Thursday, October 27, 2005

Words for singing along with the donkeys

The Donkeys Union Song

Come comrades join the chorus
of the donkeys’ serenade
Let us rouse the hottest passions
of us donkeys on parade

Tell the world we’re members
of a glorious old tradition.
We’re the good old Donkey’s Union
full of enterprise and ambition.

We’ve been on the job for ages,
carried Moses and the Great One
in the mountains, plains or deserts
where it frizzles or it freezes

Now we’re loaded with experience
and wisdom of the ages
so we’re not just beasts of burden
or some smudge on history’s pages.

Just ask any Jack or Jenny
what it’s like to be an ass.
They’ll swell with pride and tell you-
we’ve got culture, we’ve got class.


At 7:59 AM, Blogger Vi Jones said...

And class they have. A fun piece, Fran, but with a serious message.


At 8:56 AM, Blogger Luna said...

That's very cute! I like the rhythm and the rhyme. I can see these donkeys singing.

At 10:06 PM, Blogger Imogen Crest said...

Great anthem, with attitude.

At 5:12 AM, Blogger Foister Von Ripster said...

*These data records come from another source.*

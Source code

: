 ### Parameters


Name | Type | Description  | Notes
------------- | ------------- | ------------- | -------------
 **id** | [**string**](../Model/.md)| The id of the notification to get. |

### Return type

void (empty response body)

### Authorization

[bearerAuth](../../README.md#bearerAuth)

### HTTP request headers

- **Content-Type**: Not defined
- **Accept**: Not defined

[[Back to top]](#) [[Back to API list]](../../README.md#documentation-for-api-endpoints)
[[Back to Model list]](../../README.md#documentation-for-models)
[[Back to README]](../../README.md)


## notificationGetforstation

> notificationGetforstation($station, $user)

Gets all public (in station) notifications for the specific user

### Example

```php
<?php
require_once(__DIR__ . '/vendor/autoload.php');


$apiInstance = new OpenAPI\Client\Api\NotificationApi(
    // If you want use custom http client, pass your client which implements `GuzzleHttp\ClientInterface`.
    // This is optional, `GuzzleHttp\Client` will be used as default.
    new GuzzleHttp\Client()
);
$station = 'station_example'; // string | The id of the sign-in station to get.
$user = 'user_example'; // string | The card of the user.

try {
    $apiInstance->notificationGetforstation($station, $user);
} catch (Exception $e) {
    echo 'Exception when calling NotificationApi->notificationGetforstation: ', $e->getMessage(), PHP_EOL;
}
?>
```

What a song! Your obvious talent at composition has alerted and converted the roving eye of a certain guy: that Gnight of Gnatty Verse, that King of Karouse, that penner of penchant, proclivity and propensity. In short, Francis, The Foister finds your fiddling fine! Play on, MacDuff, since music be the food of stuff. More! More! Let it pour, we implore! This Ass-inine Corps who are all in rapport, we adore your score! Encore! Encore!

My own beast of bourdon, a charming Donkey by the name of Hoity, is wont to sing with a snigger: “it can’t be crass when it’s sung by an ass!” (Hoity, unfortunately, has a rather pendulous singing voice which actually most resembles a repetitious, repetitive and redundant bilge of a bagpipe, but we kindly do not torment him with this fact inasmuch as he is in truth top brass, an ass with much class.)

Looking forward with all anxiety to hearing more of your snazzy variety, I remain:

Yours Most Sincerely of Virtue,

Foister Von Ripster

At 11:08 PM, Blogger Fran said...

Dear Foister: I love it but must admit my dear partner, Jim, is the rhymster of this establishment. I particularly appreciated the description of Hoity's voice. Yours, the Secretary

PS You may recall that the Gypsy Queen has a store of inconspicuous ear plugs.

At 3:32 AM, Blogger Fran said...

PS 2: it is evening and we're still laughing O Foister.